Subscribe to our monthly newsletter to get the latest updates in your inbox
So your Google Analytics export to BigQuery is delayed... Why does this happen? According to Google’s documentation, one file representing your analytics data for the previous data will be loaded to BigQuery “ during the morning of the time zone you set for reporting ”. On top of this, Google makes it clear, “ This feature is not governed by a service-level agreement (SLA) ”. So in theory, you may generally expect your data in the early hours of the morning. In practice, this daily ingestion can occasionally be delayed until the late morning or early afternoon, and Google is not required by contract to account for this delay. Why does this matter? When data is delayed it can affect requirements fulfillment downstream. That might mean that data is not available for a report in time for a meeting or a subsequent data processing step executes late. What can be done? In this documentation, we will discuss two approaches Adswerve recommends to limit the effects of this issue: using an event-driven approach to data processing and incorporating logic to leverage intraday tables if your daily export table is unavailable.
First Approach: Event-Driven Processing - A Solution for Data FreshnessWhy event-driven processing? As Google Analytics data doesn’t ingest into BigQuery at a set time, a pipeline that runs on a set schedule will not be efficient in processing your data. As such, we recommend using an event-driven pipeline to detect if the data has become available in BigQuery and process your data accordingly. This will ensure data freshness downstream. Solution Architecture: Adswerve recommends the following architecture to handle data transformations that can be handled by SQL queries. Use cases include clustering, aggregating and normalizing, to name a few. Step-by-Step Architecture:
- Daily and intraday tables are exported by Google Analytics to BigQuery.
- A Stackdriver Log Sink captures logs for data ingests to ‘ga_sessions_...’ and ‘ga_sessions_intraday_...’ BigQuery tables.
- This captured log is sent as a message to a Pub/Sub topic.
- A Cloud Function is subscribed to this topic and triggers on receipt of the ingestion message.
- The function executes BigQuery API calls to execute queries that perform the required data transformations and overwrite or append the resulting data to new tables or existing tables respectively.
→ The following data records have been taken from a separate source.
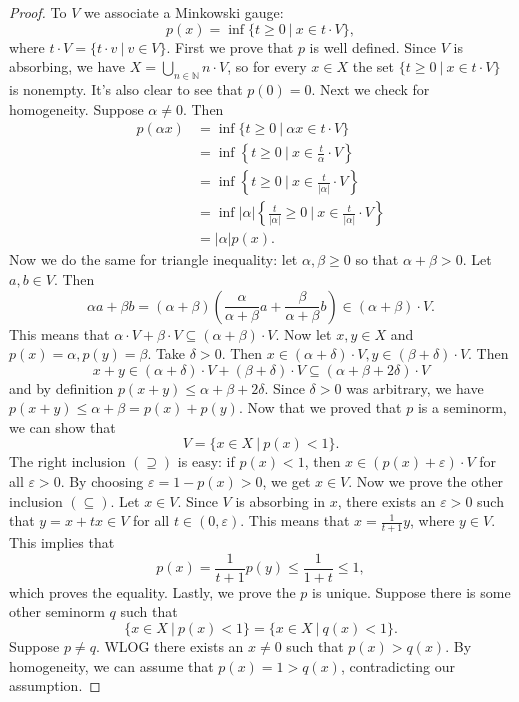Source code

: \documentclass[10pt, a4paper]{article}
\newenvironment{noticeC}{%
  \tcolorbox[%
  notitle,
  empty,
  enhanced,  %
  breakable,
  coltext=black, 
  fontupper=\rmfamily,
  noparskip,
  sharp corners,
  boxrule=-1pt,  %
  frame hidden,
  left=7pt,  %
  right=7pt,
  top=5pt,
  bottom=5pt,
  before skip=2.5ex plus 2pt,
  after skip=2.5ex plus 2pt,
  overlay unbroken and last={%
  },
  ]}
{\endtcolorbox}
\newenvironment{myproof}%
  {\begin{noticeC}\begin{proof}}%
  {\end{proof}\end{noticeC}}
\newcommand{\N}{\mathbb {N}}
\begin{document}
\begin{myproof}
  To $V$ we associate a Minkowski gauge:
  $$p(x) = \inf \{t \geq 0\ |\ x \in t \cdot V\},$$
  where $t \cdot V = \{t \cdot v\ |\ v \in V\}$.
  First we prove that $p$ is well defined.
  Since $V$ is absorbing, we have $X = \bigcup_{n \in \N} n \cdot V$,
  so for every $x \in X$ the set $\{t \geq 0\ |\ x \in t \cdot V\}$
  is nonempty. It's also clear to see that $p(0) = 0$.
  Next we check for homogeneity. Suppose $\alpha \neq 0$.
  Then 
  \begin{align*}
    p(\alpha x) &= \inf \{t \geq 0\ |\ \alpha x \in t\cdot V\}\\
    &= \inf \left\lbrace t \geq 0\ |\ x \in \frac{t}{\alpha}\cdot V \right\rbrace\\
    &= \inf \left\lbrace t \geq 0\ |\ x \in \frac{t}{|\alpha|}\cdot V \right\rbrace\\
    &= \inf |\alpha| \left\lbrace \frac{t}{|\alpha|} \geq 0\ |\ x \in \frac{t}{|\alpha|}\cdot V \right\rbrace\\
    &= |\alpha| p(x).
  \end{align*}
  Now we do the same for triangle inequality:
  let $\alpha, \beta \geq 0$ so that $\alpha + \beta > 0$.
  Let $a, b \in V$. Then 
  $$\alpha a + \beta b = (\alpha + \beta) \left(\frac{\alpha}{\alpha + \beta} a + \frac{\beta}{\alpha + \beta} b\right) \in (\alpha + \beta) \cdot V.$$
  This means that $\alpha \cdot V + \beta \cdot V \subseteq (\alpha + \beta) \cdot V$.
  Now let $x, y \in X$ and $p(x) = \alpha, p(y) = \beta$.
  Take $\delta > 0$. Then $x \in (\alpha + \delta) \cdot V, y \in (\beta + \delta) \cdot V$.
  Then $$x + y \in (\alpha + \delta) \cdot V + (\beta + \delta) \cdot V \subseteq (\alpha + \beta + 2 \delta) \cdot V$$
  and by definition $p(x + y) \leq \alpha + \beta + 2 \delta$.
  Since $\delta > 0$ was arbitrary, we have $p(x + y) \leq \alpha + \beta = p(x) + p(y)$.
  Now that we proved that $p$ is a seminorm, we can show that 
  $$V = \{x \in X\ |\ p(x) < 1\}.$$
  The right inclusion $(\supseteq)$ is easy: if $p(x) < 1$, then $x \in (p(x) + \varepsilon) \cdot V$
  for all $\varepsilon > 0$. By choosing $\varepsilon = 1 - p(x) > 0$, we get $x \in V$.
  Now we prove the other inclusion $(\subseteq)$. Let $x \in V$.
  Since $V$ is absorbing in $x$, there exists an $\varepsilon > 0$ such that 
  $y = x + tx \in V$ for all $t \in (0, \varepsilon)$. This means that $x = \frac{1}{t + 1} y$, where $y \in V$.
  This implies that 
  $$p(x) = \frac{1}{t + 1} p(y) \leq \frac{1}{1 + t} \leq 1,$$
  which proves the equality. Lastly, we prove the $p$ is unique.
  Suppose there is some other seminorm $q$ such that 
  $$\{x \in X\ |\ p(x) < 1\} = \{x \in X\ |\ q(x) < 1\}.$$
  Suppose $p \neq q$. WLOG there exists an $x \neq 0$ such that $p(x) > q(x)$.
  By homogeneity, we can assume that $p(x) = 1 > q(x)$, contradicting our assumption.
\end{myproof}
\end{document}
Second Approach: Intraday Tables - A Solution for Data AvailabilityWhy are we concerned with data availability? Consider this scenario: Your marketing team meets every day and checks their reports for website traffic for the past seven days. Every so often, they notice that the data for yesterday is not available in these reports. The issue, of course, is the delayed Google Analytics export for yesterday’s sessions. The solution for this lies in your intraday tables. What are intraday (or realtime) tables? Intraday tables represent Google Analytics data for the current day. They are appended to three times a day with data lagging about two hours and are replaced with a new table when the daily sessions table is ingested to BigQuery. Alternatively, realtime tables are appended to approximately every 15 minutes. Both tables allow reporting on the current day’s analytics data. How can we use intraday tables? Because intraday tables are only overwritten in the event of a new daily table ingestion to BigQuery, they will continue to append while also storing the data for yesterday’s sessions. We can solve for yesterday’s missing data by incorporating logic into our data processing and reporting workflow. The logic will execute data processing queries to pull from intraday tables in the event that the daily table is not yet available. The following will explain how Adswerve recommends implementing this logic: But first, a few considerations:
- Intraday or realtime table export must be configured in your Google Analytics Export linking configuration.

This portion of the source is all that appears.